Les six filiales, qui représentent 44 % des abonnés du groupe mais moins de 20 % de son chiffre d’affaires, ont vu leur marge Ebitda, indicateur de référence du secteur, tomber à 21,5 % au troisième trimestre 2014 contre plus de 36 % deux ans auparavant. Les spéculations sont d’autant plus justifiées que Millicom a toujours privilégié une gestion active de son portefeuille, n’hésitant pas à céder ses opérations les moins performantes, comme cela a été le cas en Asie, au Pérou et en Sierra Leone dans les années 2000.Millicom Resultats-2014 cArthur Bastings DR

Depuis mi-2013, la transformation en profondeur de son modèle a pourtant redonné des perspectives à la société, notamment en Afrique. Avec un objectif financier ambitieux : doubler son chiffre d’affaires 2013 en quatre ans, pour atteindre 9 milliards de dollars (7,3 milliards d’euros).

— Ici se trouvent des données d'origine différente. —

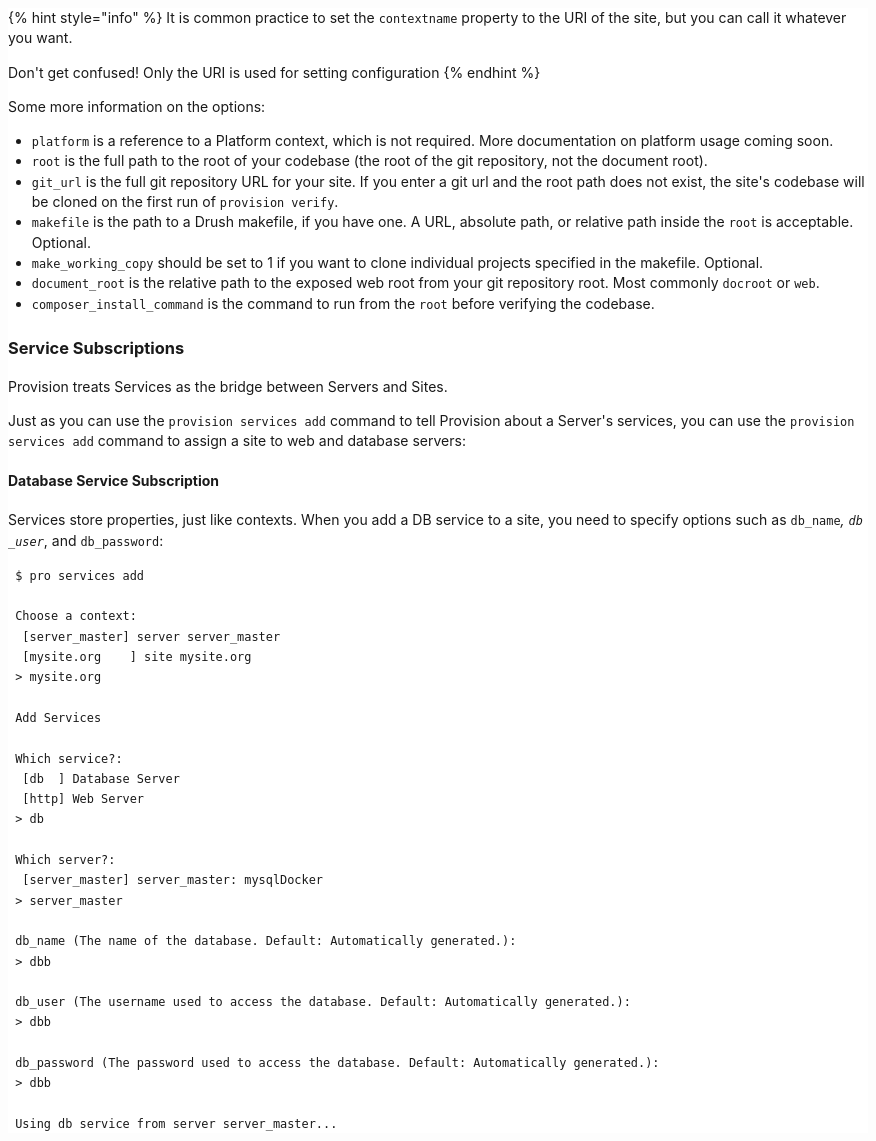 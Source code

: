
 ```bash
```

{% hint style="info" %}
It is common practice to set the `contextname` property to the URI of the site, but you can call it whatever you want. 

Don't get confused! Only the URI is used for setting configuration
{% endhint %}

Some more information on the options:

* `platform` is a reference to a Platform context, which is not required. More documentation on platform usage coming soon.
* `root` is the full path to the root of your codebase \(the root of the git repository, not the document root\).
* `git_url` is the full git repository URL for your site. If you enter a git url and the root path does not exist, the site's codebase will be cloned on the first run of `provision verify`.
* `makefile` is the path to a Drush makefile, if you have one. A URL, absolute path, or relative path inside the `root` is acceptable. Optional.
* `make_working_copy` should be set to 1 if you want to clone individual projects specified in the makefile. Optional.
* `document_root` is the relative path to the exposed web root from your git repository root. Most commonly `docroot` or `web`.
* `composer_install_command` is the command to run from the `root` before verifying the codebase.

### Service Subscriptions

Provision treats Services as the bridge between Servers and Sites. 

Just as you can use the `provision services add` command to tell Provision about a Server's services, you can use the `provision services add` command to assign a site to web and database servers:

#### Database Service Subscription

Services store properties, just like contexts. When you add a DB service to a site, you need to specify options such as `db_name`_, `db_user`_, and `db_password`:

```text
 $ pro services add

 Choose a context:
  [server_master] server server_master
  [mysite.org    ] site mysite.org
 > mysite.org

 Add Services

 Which service?:
  [db  ] Database Server
  [http] Web Server
 > db

 Which server?:
  [server_master] server_master: mysqlDocker
 > server_master

 db_name (The name of the database. Default: Automatically generated.):
 > dbb

 db_user (The username used to access the database. Default: Automatically generated.):
 > dbb

 db_password (The password used to access the database. Default: Automatically generated.):
 > dbb

 Using db service from server server_master...

```
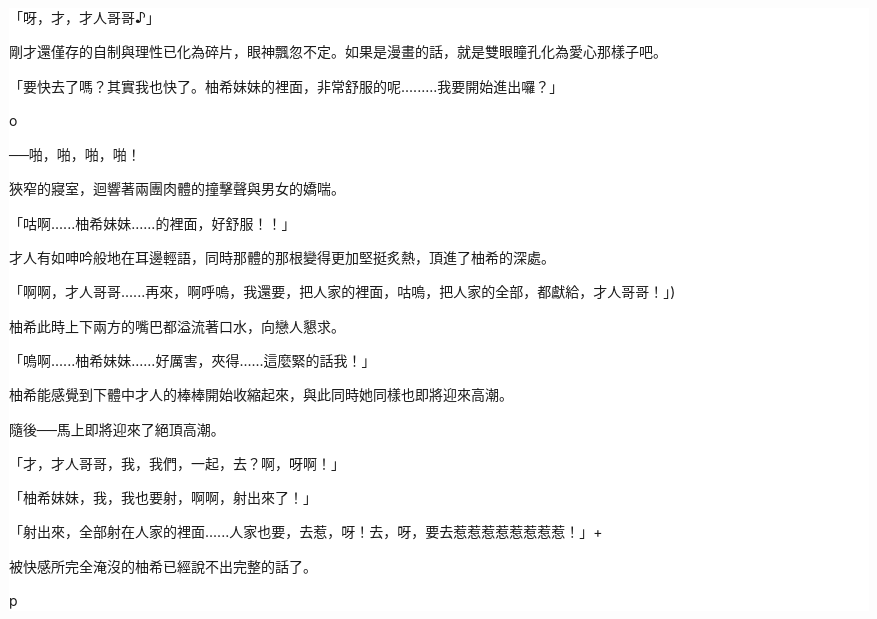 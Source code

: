 
「呀，才，才人哥哥♪」



剛才還僅存的自制與理性已化為碎片，眼神飄忽不定。如果是漫畫的話，就是雙眼瞳孔化為愛心那樣子吧。



「要快去了嗎？其實我也快了。柚希妹妹的裡面，非常舒服的呢.........我要開始進出囉？」



o 



 



──啪，啪，啪，啪！





狹窄的寢室，迴響著兩團肉體的撞擊聲與男女的嬌喘。



「咕啊......柚希妹妹......的裡面，好舒服！！」



才人有如呻吟般地在耳邊輕語，同時那體的那根變得更加堅挺炙熱，頂進了柚希的深處。



「啊啊，才人哥哥......再來，啊呼嗚，我還要，把人家的裡面，咕嗚，把人家的全部，都獻給，才人哥哥！」)



柚希此時上下兩方的嘴巴都溢流著口水，向戀人懇求。



「嗚啊......柚希妹妹......好厲害，夾得......這麼緊的話我！」



柚希能感覺到下體中才人的棒棒開始收縮起來，與此同時她同樣也即將迎來高潮。







隨後──馬上即將迎來了絕頂高潮。



「才，才人哥哥，我，我們，一起，去？啊，呀啊！」



「柚希妹妹，我，我也要射，啊啊，射出來了！」



「射出來，全部射在人家的裡面......人家也要，去惹，呀！去，呀，要去惹惹惹惹惹惹惹惹！」+



被快感所完全淹沒的柚希已經說不出完整的話了。

p
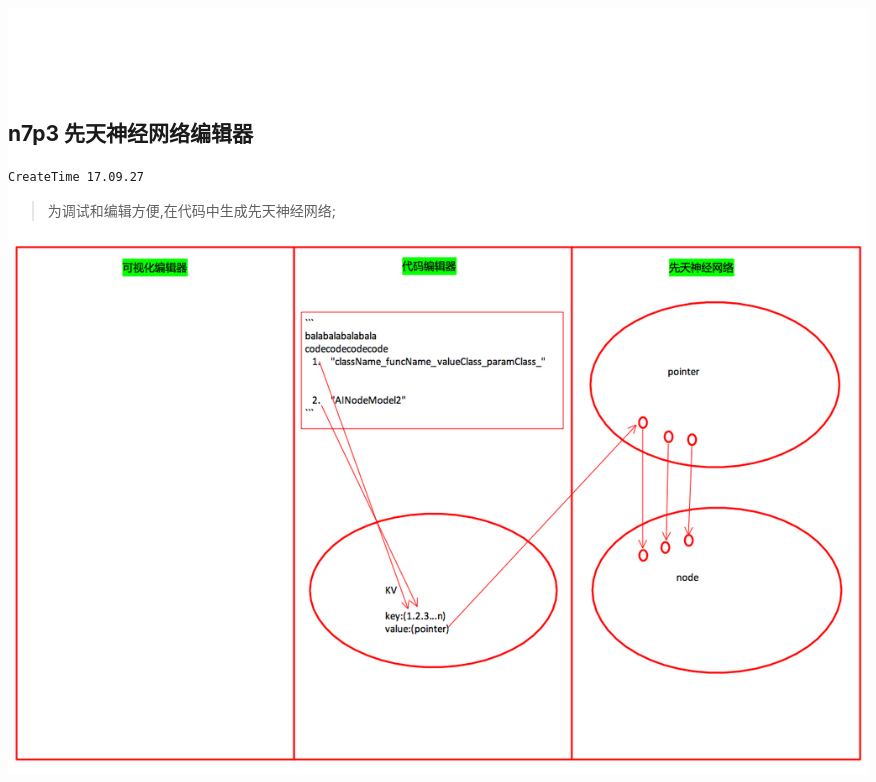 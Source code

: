 


















<br><br><br><br>


## n7p3 先天神经网络编辑器
`CreateTime 17.09.27`

> 为调试和编辑方便,在代码中生成先天神经网络;

![](img/8.png)








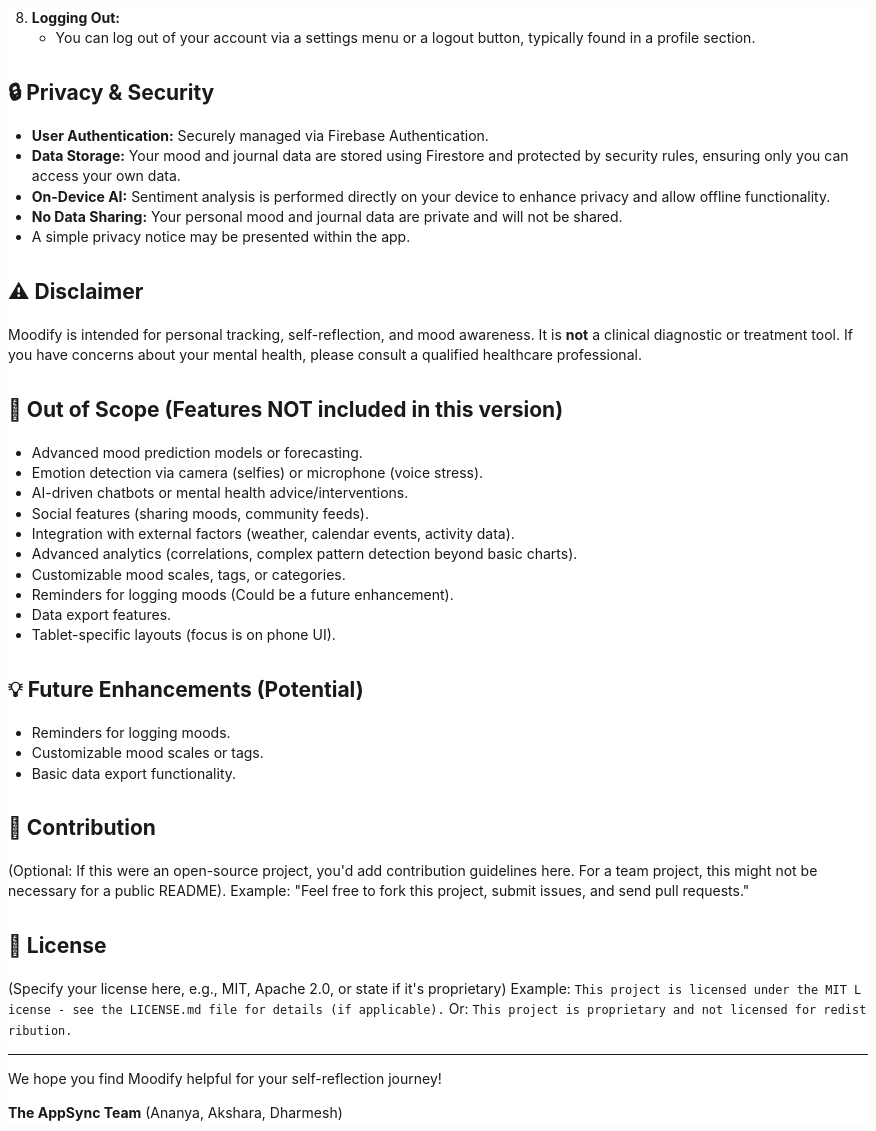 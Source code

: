 8.  **Logging Out:**
    *   You can log out of your account via a settings menu or a logout button, typically found in a profile section.

## 🔒 Privacy & Security

*   **User Authentication:** Securely managed via Firebase Authentication.
*   **Data Storage:** Your mood and journal data are stored using Firestore and protected by security rules, ensuring only you can access your own data.
*   **On-Device AI:** Sentiment analysis is performed directly on your device to enhance privacy and allow offline functionality.
*   **No Data Sharing:** Your personal mood and journal data are private and will not be shared.
*   A simple privacy notice may be presented within the app.

## ⚠️ Disclaimer

Moodify is intended for personal tracking, self-reflection, and mood awareness. It is **not** a clinical diagnostic or treatment tool. If you have concerns about your mental health, please consult a qualified healthcare professional.

## 🔭 Out of Scope (Features NOT included in this version)

*   Advanced mood prediction models or forecasting.
*   Emotion detection via camera (selfies) or microphone (voice stress).
*   AI-driven chatbots or mental health advice/interventions.
*   Social features (sharing moods, community feeds).
*   Integration with external factors (weather, calendar events, activity data).
*   Advanced analytics (correlations, complex pattern detection beyond basic charts).
*   Customizable mood scales, tags, or categories.
*   Reminders for logging moods (Could be a future enhancement).
*   Data export features.
*   Tablet-specific layouts (focus is on phone UI).

## 💡 Future Enhancements (Potential)

*   Reminders for logging moods.
*   Customizable mood scales or tags.
*   Basic data export functionality.

## 🤝 Contribution

(Optional: If this were an open-source project, you'd add contribution guidelines here. For a team project, this might not be necessary for a public README).
Example: "Feel free to fork this project, submit issues, and send pull requests."

## 📄 License

(Specify your license here, e.g., MIT, Apache 2.0, or state if it's proprietary)
Example: `This project is licensed under the MIT License - see the LICENSE.md file for details (if applicable).`
Or: `This project is proprietary and not licensed for redistribution.`

---

We hope you find Moodify helpful for your self-reflection journey!

**The AppSync Team**
(Ananya, Akshara, Dharmesh)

Du point de vue des investisseurs, Millicom, qui est coté à la Bourse de Stockholm, semble d’ailleurs sur la bonne voie. « À l’avenir, le marché devrait moins se focaliser sur l’érosion de la rentabilité, perçue comme une faiblesse structurelle, et davantage sur le développement des nouveaux segments », estimait récemment Benoît Maynard, analyste chez Natixis.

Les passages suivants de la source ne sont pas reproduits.